Malware authors have been abusing packers (or runtime based obfuscates [70]) to protect malicious apps from being analyzed [6]. We call the apps protected by packers as packed apps and their protection behaviors as packing behaviors, such as detecting the running environment, hiding the original Dex
data (i.e., the Dex file and the Dex items that constitute the Dex file) and then releasing them at runtime, to name a few.

Many unpacking tools (i.e., unpackers) for Android apps [3, 7,8, 36, 45, 56, 70, 72, 79, 86] have been developed to recover the packed app’s original Dex file. They retrieve the hidden Dex data that has been released to the memory through a customized Android system [56, 70, 79, 86], or a debugger [3], or a dynamic binary instrumentation (DBI) framework [36, 72], or a full Android system emulator [7, 8, 45].

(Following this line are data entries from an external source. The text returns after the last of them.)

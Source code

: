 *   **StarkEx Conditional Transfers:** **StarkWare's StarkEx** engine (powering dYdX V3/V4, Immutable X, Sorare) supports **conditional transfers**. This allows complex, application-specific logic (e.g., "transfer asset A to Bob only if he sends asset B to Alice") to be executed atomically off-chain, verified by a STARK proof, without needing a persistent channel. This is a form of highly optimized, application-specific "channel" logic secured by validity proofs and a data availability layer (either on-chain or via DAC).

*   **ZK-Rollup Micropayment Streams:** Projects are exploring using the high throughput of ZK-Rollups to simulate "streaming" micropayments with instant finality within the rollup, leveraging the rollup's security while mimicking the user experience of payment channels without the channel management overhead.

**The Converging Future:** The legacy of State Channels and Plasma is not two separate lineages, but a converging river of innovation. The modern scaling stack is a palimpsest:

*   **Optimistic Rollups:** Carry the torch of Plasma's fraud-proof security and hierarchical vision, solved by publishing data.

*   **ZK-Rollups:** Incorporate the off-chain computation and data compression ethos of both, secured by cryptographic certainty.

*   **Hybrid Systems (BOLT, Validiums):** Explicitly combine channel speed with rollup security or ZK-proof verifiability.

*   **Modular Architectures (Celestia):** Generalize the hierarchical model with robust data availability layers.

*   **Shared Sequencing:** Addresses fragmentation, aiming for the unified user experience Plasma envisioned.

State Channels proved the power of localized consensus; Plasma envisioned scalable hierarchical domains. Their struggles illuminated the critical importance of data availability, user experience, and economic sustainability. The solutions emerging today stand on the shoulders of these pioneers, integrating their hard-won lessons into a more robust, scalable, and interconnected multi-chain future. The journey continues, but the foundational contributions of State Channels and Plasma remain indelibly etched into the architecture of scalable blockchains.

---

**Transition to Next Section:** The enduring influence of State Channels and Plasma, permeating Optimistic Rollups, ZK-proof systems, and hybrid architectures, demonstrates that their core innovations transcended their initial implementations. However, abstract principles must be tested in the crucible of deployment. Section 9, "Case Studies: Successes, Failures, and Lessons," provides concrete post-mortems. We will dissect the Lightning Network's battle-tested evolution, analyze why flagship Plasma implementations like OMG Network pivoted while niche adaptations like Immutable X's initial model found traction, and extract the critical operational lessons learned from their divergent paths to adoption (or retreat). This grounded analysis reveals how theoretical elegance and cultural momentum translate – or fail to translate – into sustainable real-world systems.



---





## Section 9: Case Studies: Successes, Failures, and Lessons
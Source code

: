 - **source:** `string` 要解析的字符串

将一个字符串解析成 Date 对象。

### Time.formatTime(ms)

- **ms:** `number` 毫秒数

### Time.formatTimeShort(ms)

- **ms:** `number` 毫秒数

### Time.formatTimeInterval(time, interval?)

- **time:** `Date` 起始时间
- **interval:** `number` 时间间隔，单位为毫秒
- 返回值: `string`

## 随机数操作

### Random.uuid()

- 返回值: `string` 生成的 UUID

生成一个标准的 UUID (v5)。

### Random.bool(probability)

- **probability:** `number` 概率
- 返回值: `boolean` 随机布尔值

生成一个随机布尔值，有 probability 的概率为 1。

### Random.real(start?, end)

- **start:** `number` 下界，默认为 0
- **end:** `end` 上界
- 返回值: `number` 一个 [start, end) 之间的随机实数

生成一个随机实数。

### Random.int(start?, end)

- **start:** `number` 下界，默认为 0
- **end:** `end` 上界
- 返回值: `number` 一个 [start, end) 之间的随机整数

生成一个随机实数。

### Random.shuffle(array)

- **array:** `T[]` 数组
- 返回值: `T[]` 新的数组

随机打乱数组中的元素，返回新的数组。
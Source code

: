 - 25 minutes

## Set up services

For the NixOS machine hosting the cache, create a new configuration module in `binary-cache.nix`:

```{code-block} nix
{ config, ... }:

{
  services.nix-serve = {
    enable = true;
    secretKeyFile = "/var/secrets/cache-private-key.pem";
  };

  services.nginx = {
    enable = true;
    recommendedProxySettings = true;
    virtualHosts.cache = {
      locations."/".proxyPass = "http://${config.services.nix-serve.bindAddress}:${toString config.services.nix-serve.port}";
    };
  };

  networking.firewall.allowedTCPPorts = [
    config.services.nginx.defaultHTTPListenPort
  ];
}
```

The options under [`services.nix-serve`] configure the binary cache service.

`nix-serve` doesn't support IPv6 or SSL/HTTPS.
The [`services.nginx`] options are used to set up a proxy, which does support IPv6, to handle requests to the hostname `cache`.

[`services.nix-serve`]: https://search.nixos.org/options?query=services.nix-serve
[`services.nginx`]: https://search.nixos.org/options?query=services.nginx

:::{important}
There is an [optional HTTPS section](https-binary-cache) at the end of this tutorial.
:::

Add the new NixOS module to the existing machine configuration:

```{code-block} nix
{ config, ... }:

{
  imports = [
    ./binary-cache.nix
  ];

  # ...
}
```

Since arms race between packers and unpackers never ends, packers are evolving to render unpackers ineffective. In particular, they adopt various approaches to detect the presence of unpackers and impede the analysis as well as change the write-then-execute pattern to prevent unpackers from collecting
all the hidden Dex data [1, 2]. To deal with the ever-evolving packers, we argue that a long-lasting effective unpacker should first scrutinize the packing behaviors of the packed apps and then choose the proper unpacking strategies accordingly…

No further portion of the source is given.